I have experience with linux systems but I've never tried BSD until now.

After the FreeBSD installation, installed Xorg and KDE4. After starting KDE my mouse and keyboard are not working at all.

I added in /etc/rc.conf 


```
hald_enable="YES"
dbus_enable="YES"
```

I have trouble copying xorg.conf since I don't have mouse or keyboard but I'll try to upload them to some ftp server and give it.


----------



## wblock@ (Oct 21, 2011)

Just adding the entries in rc.conf does not start those services until the system is restarted.  Or you can start them manually:
`# service dbus start`
`# service hald start`


----------



## alie (Oct 21, 2011)

Try add this onto ur xorg.conf


```
Section "ServerFlags"
Option "AllowEmptyInput" "Off"
Option "AutoAddDevices" "Off"
EndSection
```


----------



## wblock@ (Oct 21, 2011)

alie said:
			
		

> Try add this onto ur xorg.conf
> 
> 
> ```
> ...



Probably should tell what this does: it forces X to not use HAL for input device detection, so it doesn't matter if HAL is running.

Don't set AEI at all, leave it alone.  Turning AutoAddDevices off is the correct way.


----------



## alie (Oct 21, 2011)

wblock@ said:
			
		

> Probably should tell what this does: it forces X to not use HAL for input device detection, so it doesn't matter if HAL is running.
> 
> Don't set AEI at all, leave it alone.  Turning AutoAddDevices off is the correct way.

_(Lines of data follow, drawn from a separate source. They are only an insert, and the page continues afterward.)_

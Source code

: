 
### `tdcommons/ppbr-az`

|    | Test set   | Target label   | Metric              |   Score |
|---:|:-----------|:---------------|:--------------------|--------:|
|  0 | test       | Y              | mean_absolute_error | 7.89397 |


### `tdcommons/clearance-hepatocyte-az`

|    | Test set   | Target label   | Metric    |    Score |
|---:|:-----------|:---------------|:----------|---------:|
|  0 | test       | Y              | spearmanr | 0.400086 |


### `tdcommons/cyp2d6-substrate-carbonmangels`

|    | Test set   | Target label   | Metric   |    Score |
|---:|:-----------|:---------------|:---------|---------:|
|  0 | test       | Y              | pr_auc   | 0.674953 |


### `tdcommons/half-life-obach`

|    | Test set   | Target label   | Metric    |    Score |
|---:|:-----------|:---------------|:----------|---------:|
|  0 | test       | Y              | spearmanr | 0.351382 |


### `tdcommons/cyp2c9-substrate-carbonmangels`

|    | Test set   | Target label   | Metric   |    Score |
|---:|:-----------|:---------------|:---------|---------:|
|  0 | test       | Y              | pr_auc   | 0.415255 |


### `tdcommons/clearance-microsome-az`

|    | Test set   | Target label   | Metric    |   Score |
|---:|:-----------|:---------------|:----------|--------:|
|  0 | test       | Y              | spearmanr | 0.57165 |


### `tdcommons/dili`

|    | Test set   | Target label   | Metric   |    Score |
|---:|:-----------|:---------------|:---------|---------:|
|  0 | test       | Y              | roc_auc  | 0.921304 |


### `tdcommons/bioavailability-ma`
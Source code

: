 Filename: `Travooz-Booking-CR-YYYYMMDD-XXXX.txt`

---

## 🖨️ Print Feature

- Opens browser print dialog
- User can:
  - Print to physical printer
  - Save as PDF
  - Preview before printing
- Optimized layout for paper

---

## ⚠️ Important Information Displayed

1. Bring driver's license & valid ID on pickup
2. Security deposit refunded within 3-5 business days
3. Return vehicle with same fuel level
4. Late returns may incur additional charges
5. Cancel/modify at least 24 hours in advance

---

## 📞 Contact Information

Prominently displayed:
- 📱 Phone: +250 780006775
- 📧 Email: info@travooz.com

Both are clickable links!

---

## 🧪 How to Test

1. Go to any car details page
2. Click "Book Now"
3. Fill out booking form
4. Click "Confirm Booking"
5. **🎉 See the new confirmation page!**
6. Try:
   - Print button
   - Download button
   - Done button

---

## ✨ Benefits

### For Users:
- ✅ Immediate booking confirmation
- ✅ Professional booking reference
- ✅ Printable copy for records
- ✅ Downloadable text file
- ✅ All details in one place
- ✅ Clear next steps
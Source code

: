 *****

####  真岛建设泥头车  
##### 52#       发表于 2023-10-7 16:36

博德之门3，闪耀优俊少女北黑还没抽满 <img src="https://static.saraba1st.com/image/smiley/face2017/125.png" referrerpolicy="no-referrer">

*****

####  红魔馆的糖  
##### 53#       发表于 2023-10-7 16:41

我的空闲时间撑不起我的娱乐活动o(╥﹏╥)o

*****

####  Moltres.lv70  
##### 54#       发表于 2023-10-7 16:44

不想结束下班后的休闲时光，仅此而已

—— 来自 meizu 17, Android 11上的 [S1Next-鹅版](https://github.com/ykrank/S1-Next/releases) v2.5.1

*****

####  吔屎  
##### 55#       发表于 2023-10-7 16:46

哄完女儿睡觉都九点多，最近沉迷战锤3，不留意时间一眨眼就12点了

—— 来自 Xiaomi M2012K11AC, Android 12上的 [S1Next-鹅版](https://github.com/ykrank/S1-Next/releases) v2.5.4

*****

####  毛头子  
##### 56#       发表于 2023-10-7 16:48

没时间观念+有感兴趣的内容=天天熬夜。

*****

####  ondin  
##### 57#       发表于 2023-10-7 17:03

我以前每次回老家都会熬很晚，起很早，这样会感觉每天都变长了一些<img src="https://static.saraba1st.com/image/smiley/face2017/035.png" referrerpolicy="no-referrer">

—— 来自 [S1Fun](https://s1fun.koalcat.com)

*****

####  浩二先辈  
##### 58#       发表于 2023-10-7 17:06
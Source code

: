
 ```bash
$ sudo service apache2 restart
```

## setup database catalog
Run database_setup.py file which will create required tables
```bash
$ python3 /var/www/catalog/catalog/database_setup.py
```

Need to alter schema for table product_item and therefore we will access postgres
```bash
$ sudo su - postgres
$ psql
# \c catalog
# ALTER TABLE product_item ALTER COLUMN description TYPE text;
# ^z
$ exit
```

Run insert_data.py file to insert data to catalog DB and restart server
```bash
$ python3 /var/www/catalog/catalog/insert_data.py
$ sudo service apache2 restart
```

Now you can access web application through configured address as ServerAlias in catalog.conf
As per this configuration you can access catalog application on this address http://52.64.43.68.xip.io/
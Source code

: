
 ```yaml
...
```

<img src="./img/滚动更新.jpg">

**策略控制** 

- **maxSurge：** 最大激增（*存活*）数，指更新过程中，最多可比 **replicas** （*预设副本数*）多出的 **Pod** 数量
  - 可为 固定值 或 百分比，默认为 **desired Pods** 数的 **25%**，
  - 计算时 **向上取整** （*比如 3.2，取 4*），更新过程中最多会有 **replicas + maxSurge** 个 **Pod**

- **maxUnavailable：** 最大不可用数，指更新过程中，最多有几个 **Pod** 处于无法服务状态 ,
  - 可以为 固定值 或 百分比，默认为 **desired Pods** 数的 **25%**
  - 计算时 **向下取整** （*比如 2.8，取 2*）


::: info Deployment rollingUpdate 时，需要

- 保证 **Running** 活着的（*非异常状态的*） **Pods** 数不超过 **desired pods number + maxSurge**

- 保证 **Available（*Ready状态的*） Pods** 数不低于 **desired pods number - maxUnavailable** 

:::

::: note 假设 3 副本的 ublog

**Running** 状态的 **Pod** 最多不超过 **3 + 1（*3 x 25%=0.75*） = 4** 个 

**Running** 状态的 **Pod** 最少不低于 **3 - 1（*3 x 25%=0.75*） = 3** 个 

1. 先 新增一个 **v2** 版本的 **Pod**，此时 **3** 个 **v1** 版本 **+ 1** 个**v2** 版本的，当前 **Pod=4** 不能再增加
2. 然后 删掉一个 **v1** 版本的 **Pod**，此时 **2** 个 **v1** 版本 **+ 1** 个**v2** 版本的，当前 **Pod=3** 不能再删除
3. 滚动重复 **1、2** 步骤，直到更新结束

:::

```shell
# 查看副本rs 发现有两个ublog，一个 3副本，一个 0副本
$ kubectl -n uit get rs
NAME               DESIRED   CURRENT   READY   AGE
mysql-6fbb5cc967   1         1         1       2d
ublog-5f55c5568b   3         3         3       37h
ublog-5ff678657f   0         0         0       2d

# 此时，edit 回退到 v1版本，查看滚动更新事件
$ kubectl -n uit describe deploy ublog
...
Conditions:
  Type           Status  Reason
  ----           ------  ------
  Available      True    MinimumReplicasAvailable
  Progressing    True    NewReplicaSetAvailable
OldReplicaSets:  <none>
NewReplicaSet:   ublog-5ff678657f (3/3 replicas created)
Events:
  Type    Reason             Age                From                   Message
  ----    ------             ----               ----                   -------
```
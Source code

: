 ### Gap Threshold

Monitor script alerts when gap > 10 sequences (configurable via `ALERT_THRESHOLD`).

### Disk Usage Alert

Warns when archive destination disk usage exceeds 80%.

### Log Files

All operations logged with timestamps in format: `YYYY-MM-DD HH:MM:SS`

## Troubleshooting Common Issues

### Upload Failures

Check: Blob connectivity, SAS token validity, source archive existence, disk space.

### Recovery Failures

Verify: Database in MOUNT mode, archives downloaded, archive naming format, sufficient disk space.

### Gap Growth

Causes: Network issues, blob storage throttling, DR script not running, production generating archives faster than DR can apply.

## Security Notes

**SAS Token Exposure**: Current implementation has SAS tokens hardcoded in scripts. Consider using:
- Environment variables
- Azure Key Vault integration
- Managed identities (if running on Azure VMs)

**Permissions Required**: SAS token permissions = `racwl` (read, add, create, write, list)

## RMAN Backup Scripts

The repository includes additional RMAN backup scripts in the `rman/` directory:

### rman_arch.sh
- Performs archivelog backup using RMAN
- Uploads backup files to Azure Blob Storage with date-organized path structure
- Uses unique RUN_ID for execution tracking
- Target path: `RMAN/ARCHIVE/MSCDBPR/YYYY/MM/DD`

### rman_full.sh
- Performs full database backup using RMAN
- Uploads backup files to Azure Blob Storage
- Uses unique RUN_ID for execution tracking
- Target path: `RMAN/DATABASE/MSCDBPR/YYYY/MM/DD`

Ouch*.* Thanks for the info*.*


----------



## Wiched (Oct 21, 2011)

I managed _to get_ it to work. Thank you all for the help*.*


----------



## scoday (Nov 25, 2013)

This tip worked like a charm, and to the uninitiated just add these lines into your xorg.conf file after generating it and moving it to /etc/X11/. Thanks!


----------



## tzoi516 (Nov 25, 2013)

I had this issue this morning after updating and running `pkg autoremove`. `portmaster -r xorg-server` got me working again, and I don't have to use HAL.


----------